───── Data extracts ─────

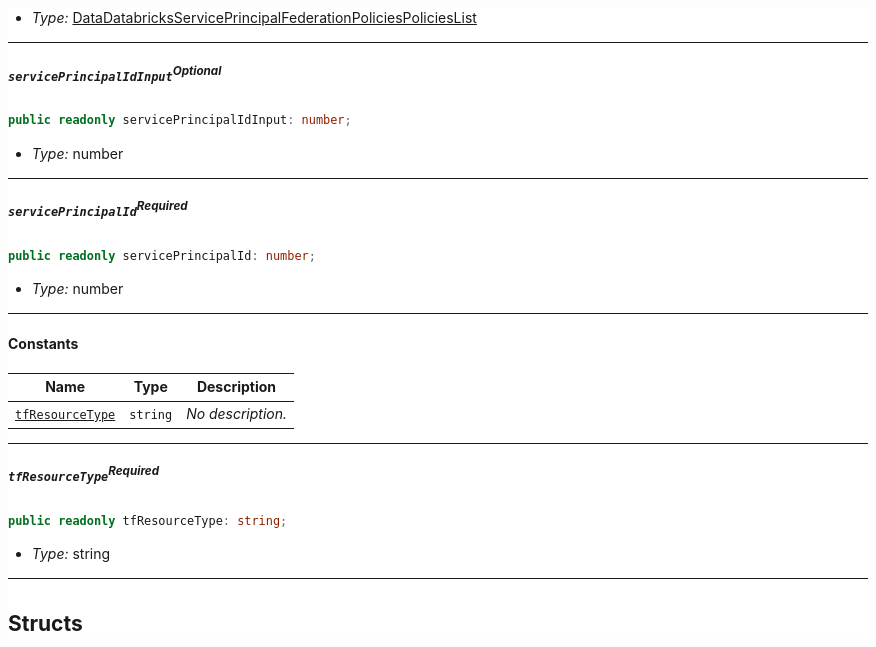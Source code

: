 - *Type:* <a href="#@cdktf/provider-databricks.dataDatabricksServicePrincipalFederationPolicies.DataDatabricksServicePrincipalFederationPoliciesPoliciesList">DataDatabricksServicePrincipalFederationPoliciesPoliciesList</a>

---

##### `servicePrincipalIdInput`<sup>Optional</sup> <a name="servicePrincipalIdInput" id="@cdktf/provider-databricks.dataDatabricksServicePrincipalFederationPolicies.DataDatabricksServicePrincipalFederationPolicies.property.servicePrincipalIdInput"></a>

```typescript
public readonly servicePrincipalIdInput: number;
```

- *Type:* number

---

##### `servicePrincipalId`<sup>Required</sup> <a name="servicePrincipalId" id="@cdktf/provider-databricks.dataDatabricksServicePrincipalFederationPolicies.DataDatabricksServicePrincipalFederationPolicies.property.servicePrincipalId"></a>

```typescript
public readonly servicePrincipalId: number;
```

- *Type:* number

---

#### Constants <a name="Constants" id="Constants"></a>

| **Name** | **Type** | **Description** |
| --- | --- | --- |
| <code><a href="#@cdktf/provider-databricks.dataDatabricksServicePrincipalFederationPolicies.DataDatabricksServicePrincipalFederationPolicies.property.tfResourceType">tfResourceType</a></code> | <code>string</code> | *No description.* |

---

##### `tfResourceType`<sup>Required</sup> <a name="tfResourceType" id="@cdktf/provider-databricks.dataDatabricksServicePrincipalFederationPolicies.DataDatabricksServicePrincipalFederationPolicies.property.tfResourceType"></a>

```typescript
public readonly tfResourceType: string;
```

- *Type:* string

---

## Structs <a name="Structs" id="Structs"></a>
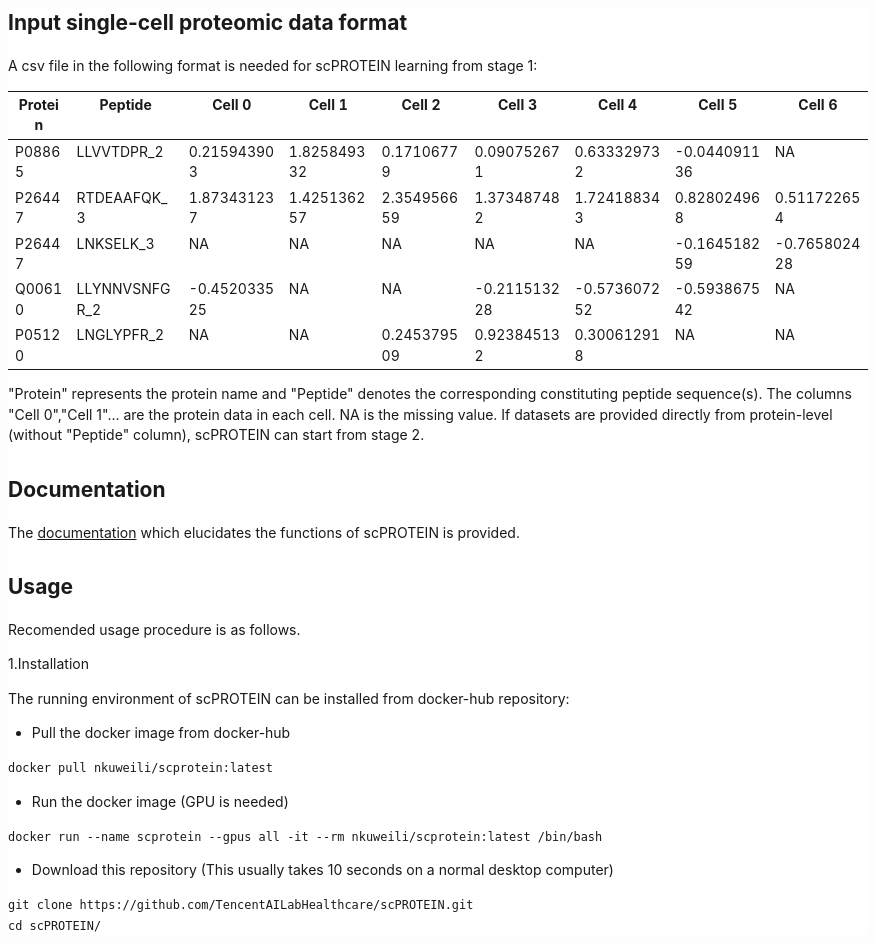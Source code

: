 ## Input single-cell proteomic data format

A csv file in the following format is needed for scPROTEIN learning from stage 1:

Protein  |Peptide                |Cell 0          |Cell 1          |Cell 2          |Cell 3          |Cell 4          |Cell 5          |Cell 6
---------|-----------------------|----------------|----------------|----------------|----------------|----------------|----------------|----------------
P08865	 |LLVVTDPR_2	           |0.215943903	    |1.825849332	   |0.17106779	    |0.090752671	   |0.633329732	    |-0.044091136    |NA
P26447	 |RTDEAAFQK_3	           |1.873431237	    |1.425136257	   |2.354956659    	|1.373487482	   |1.724188343	    |0.828024968	   |0.511722654	
P26447	 |LNKSELK_3	             |NA	            |NA	             |NA	            |NA	             |NA	            |-0.164518259	   |-0.765802428
Q00610	 |LLYNNVSNFGR_2	         |-0.452033525	  |NA	             |NA	            |-0.211513228	   |-0.573607252	  |-0.593867542    |NA
P05120	 |LNGLYPFR_2	           |NA	            |NA	             |0.245379509	    |0.923845132	   |0.300612918	    |NA	             |NA



"Protein" represents the protein name and "Peptide" denotes the corresponding constituting peptide sequence(s). The columns "Cell 0","Cell 1"... are the protein data in each cell. NA is the missing value. If datasets are provided directly from protein-level (without "Peptide" column), scPROTEIN can start from stage 2.



## Documentation
The [documentation](./docs/documentaion.md) which elucidates the functions of scPROTEIN is provided.



## Usage

Recomended usage procedure is as follows. 


1.Installation

The running environment of scPROTEIN can be installed from docker-hub repository: 

- Pull the docker image from docker-hub

```
docker pull nkuweili/scprotein:latest
```

- Run the docker image (GPU is needed)


```
docker run --name scprotein --gpus all -it --rm nkuweili/scprotein:latest /bin/bash
```


- Download this repository
(This usually takes 10 seconds on a normal desktop computer)
```
git clone https://github.com/TencentAILabHealthcare/scPROTEIN.git
cd scPROTEIN/
```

─────

What is expected
Using the data above, write out every line exactly, leaving the images behind.

Exercise result
Source code

: - *Type:* <a href="#@cdktf/provider-databricks.dataDatabricksServicePrincipalFederationPolicies.DataDatabricksServicePrincipalFederationPoliciesPoliciesList">DataDatabricksServicePrincipalFederationPoliciesPoliciesList</a>

---

##### `servicePrincipalIdInput`<sup>Optional</sup> <a name="servicePrincipalIdInput" id="@cdktf/provider-databricks.dataDatabricksServicePrincipalFederationPolicies.DataDatabricksServicePrincipalFederationPolicies.property.servicePrincipalIdInput"></a>

```typescript
public readonly servicePrincipalIdInput: number;
```

- *Type:* number

---

##### `servicePrincipalId`<sup>Required</sup> <a name="servicePrincipalId" id="@cdktf/provider-databricks.dataDatabricksServicePrincipalFederationPolicies.DataDatabricksServicePrincipalFederationPolicies.property.servicePrincipalId"></a>

```typescript
public readonly servicePrincipalId: number;
```

- *Type:* number

---

#### Constants <a name="Constants" id="Constants"></a>

| **Name** | **Type** | **Description** |
| --- | --- | --- |
| <code><a href="#@cdktf/provider-databricks.dataDatabricksServicePrincipalFederationPolicies.DataDatabricksServicePrincipalFederationPolicies.property.tfResourceType">tfResourceType</a></code> | <code>string</code> | *No description.* |

---

##### `tfResourceType`<sup>Required</sup> <a name="tfResourceType" id="@cdktf/provider-databricks.dataDatabricksServicePrincipalFederationPolicies.DataDatabricksServicePrincipalFederationPolicies.property.tfResourceType"></a>

```typescript
public readonly tfResourceType: string;
```

- *Type:* string

---

## Structs <a name="Structs" id="Structs"></a>
Source code

: ## Input single-cell proteomic data format

A csv file in the following format is needed for scPROTEIN learning from stage 1:

Protein  |Peptide                |Cell 0          |Cell 1          |Cell 2          |Cell 3          |Cell 4          |Cell 5          |Cell 6
---------|-----------------------|----------------|----------------|----------------|----------------|----------------|----------------|----------------
P08865	 |LLVVTDPR_2	           |0.215943903	    |1.825849332	   |0.17106779	    |0.090752671	   |0.633329732	    |-0.044091136    |NA
P26447	 |RTDEAAFQK_3	           |1.873431237	    |1.425136257	   |2.354956659    	|1.373487482	   |1.724188343	    |0.828024968	   |0.511722654	
P26447	 |LNKSELK_3	             |NA	            |NA	             |NA	            |NA	             |NA	            |-0.164518259	   |-0.765802428
Q00610	 |LLYNNVSNFGR_2	         |-0.452033525	  |NA	             |NA	            |-0.211513228	   |-0.573607252	  |-0.593867542    |NA
P05120	 |LNGLYPFR_2	           |NA	            |NA	             |0.245379509	    |0.923845132	   |0.300612918	    |NA	             |NA



"Protein" represents the protein name and "Peptide" denotes the corresponding constituting peptide sequence(s). The columns "Cell 0","Cell 1"... are the protein data in each cell. NA is the missing value. If datasets are provided directly from protein-level (without "Peptide" column), scPROTEIN can start from stage 2.



## Documentation
The [documentation](./docs/documentaion.md) which elucidates the functions of scPROTEIN is provided.



## Usage

Recomended usage procedure is as follows. 


1.Installation

The running environment of scPROTEIN can be installed from docker-hub repository: 

- Pull the docker image from docker-hub

```
docker pull nkuweili/scprotein:latest
```

- Run the docker image (GPU is needed)


```
docker run --name scprotein --gpus all -it --rm nkuweili/scprotein:latest /bin/bash
```


- Download this repository
(This usually takes 10 seconds on a normal desktop computer)
```
git clone https://github.com/TencentAILabHealthcare/scPROTEIN.git
cd scPROTEIN/
```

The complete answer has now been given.